Thankful for a change..
it’s been sort of a while since I have had any truly nice thoughts about my mom. Her being a drunk has made things hard for me to handle. Not because she pukes or gets crazy, but because it not only causes massive flare up in my dads bi polar anger, but she gets all emotional and extra sensitive and can’t handle the normal daily things that a 46 year old woman should be able to. She will get mouthy and talk back to my dad, which pisses him off and makes him get violent with her. He’s been an abuser and woman beater for years, and she used to know how to keep him calm (since divorce seems to be out of the question.)
But when she drinks she talks back to him and yells at him and instigates. It’s like she WANTS to get her hand broken or something. I don’t know why she doesn’t just cut it out. I remember one night we went to Hilander to grab a few groceries, and before I dropped her off at home (RIGHT IN MY CAR) she pulled out a bottle of vodka and started taking shots while I was driving her. I was like, uhm..hello OPEN BOTTLE IN THE CAR! She didn’t care and she just made the excuse dad wouldn’t let her have it once she got home so she had to sneak it now. This is just one of the things that bothers me. You could make ME lose my license but who cares as long as you have had your liqour buzz.
I know that a lot went into this development, and it’s been years and years thats put her into this state, and I’m so mad at myself for never noticing. Being too busy with my own life to see that she had a problem, or to even understand that those emotional nights weren’t just because she was on the rag or something. I don’t know I guess I just feel like I failed as a daughter. Maybe we really do only see what we want to see in people.
I remember always thinking how much of a bad guy my dad is. But then I have done a lot of growing and while I know that his actions are totally wrong when it comes to physically acting out on someone when you are upset..and trust me, he’s hurt me plenty of times…but I know now why he did get so pushed. Sometimes my mom can literally make a person SO crazy they feel like hitting something. She doesn’t stop, and she’s repetetive, and she just makes you insane. I haven’t met anyone who can truly stand her at all times, and when she gets like she does, she makes people so uncomfortable they always find excuses to leave the situation/room.
My dad has two sides I have come to find. A very calm collected and respectable side, and his crazy I’m a bi polar asshole control freak side.
I like the first of the two, a lot. He actually has a great sense of humor, and he’s a lot of fun to be around when he just lets loose and can be comfortable with you. But it doesn’t take much to set him off so I do have to be careful what I say.
This is turning out really long. Oh well, it’s nice to talk about it.
I’ll have to write about my dad being known as the MAD CRAPPER in high school, but this just isn’t the right entry for that. Maybe next time. ha.

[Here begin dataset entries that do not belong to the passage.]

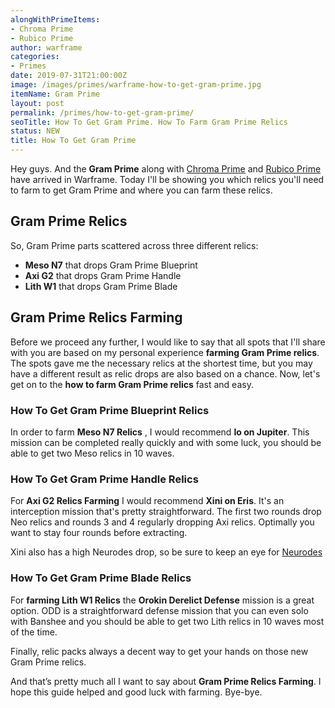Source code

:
 ```yaml
---
alongWithPrimeItems:
- Chroma Prime
- Rubico Prime
author: warframe
categories:
- Primes
date: 2019-07-31T21:00:00Z
image: /images/primes/warframe-how-to-get-gram-prime.jpg
itemName: Gram Prime
layout: post
permalink: /primes/how-to-get-gram-prime/
seoTitle: How To Get Gram Prime. How To Farm Gram Prime Relics
status: NEW
title: How To Get Gram Prime
---
```

<p>Hey guys. And the <strong>Gram Prime</strong> along with <a href="/primes/how-to-get-chroma-prime/" title="How To Get Chroma Prime">Chroma Prime</a> and <a href="/primes/how-to-get-rubico-prime/" title="How To Get Rubico Prime">Rubico Prime</a> have arrived in Warframe. Today I'll be showing you which relics you'll need to farm to get Gram Prime and where you can farm these relics.</p><!--more--> <h2>Gram Prime Relics</h2> <p>So, Gram Prime parts scattered across three different relics:</p> <ul>  <li> <b>Meso N7</b> that drops Gram Prime Blueprint </li>  <li> <b>Axi G2</b> that drops Gram Prime Handle </li>  <li> <b>Lith W1</b> that drops Gram Prime Blade </li>  </ul> <h2>Gram Prime Relics Farming</h2> <p>Before we proceed any further, I would like to say that all spots that I'll share with you are based on my personal experience <strong>farming Gram Prime relics</strong>. The spots gave me the necessary relics at the shortest time, but you may have a different result as relic drops are also based on a chance. Now, let's get on to the <strong>how to farm Gram Prime relics</strong> fast and easy.</p>  <h3>How To Get Gram Prime Blueprint Relics</h3>    <p>In order to farm <b>Meso N7 Relics</b> , I would recommend <b>Io on Jupiter</b>. This mission can be completed really quickly and with some luck, you should be able to get two Meso relics in 10 waves.</p>       <h3>How To Get Gram Prime Handle Relics</h3>    <p>For <b>Axi G2 Relics Farming</b> I would recommend <b>Xini on Eris</b>. It's an interception mission that's pretty straightforward. The first two rounds drop Neo relics and rounds 3 and 4 regularly dropping Axi relics. Optimally you want to stay four rounds before extracting.</p> <p>Xini also has a high Neurodes drop, so be sure to keep an eye for <a href="/warframe-neurodes-farming/" title="Warframe Neurodes Farming">Neurodes</a></p>       <h3>How To Get Gram Prime Blade Relics</h3>    <p>For <strong>farming Lith W1 Relics</strong> the <b>Orokin Derelict Defense</b> mission is a great option. ODD is a straightforward defense mission that you can even solo with Banshee and you should be able to get two Lith relics in 10 waves most of the time.</p>        <p>Finally, relic packs always a decent way to get your hands on those new Gram Prime relics.</p> <p>And that’s pretty much all I want to say about <strong>Gram Prime Relics Farming</strong>. I hope this guide helped and good luck with farming. Bye-bye.</p>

I’m thankful though, for my moms sober moments this week where she is helping me out A LOT by letting me do her ironing, laundry and other misc housework for about 100 bucks a week. It doesnt sound like much but right now I’m out of a job and need money so badly it hurts. I am expecting to go into labor any time now and Joe isn’t really working too steady through the temp service so the bills are severely behind. Hopefully we can get all caught up soon, but having my moms support really makes me remember what a good person she is on the inside, annoying or not. Some things you just have to put up with because you love someone, and also realize that they really are a product of their environment, and she’s been through hell and back…more times than anyone can imagine.
I am sorry but I will have to read this tomarrow.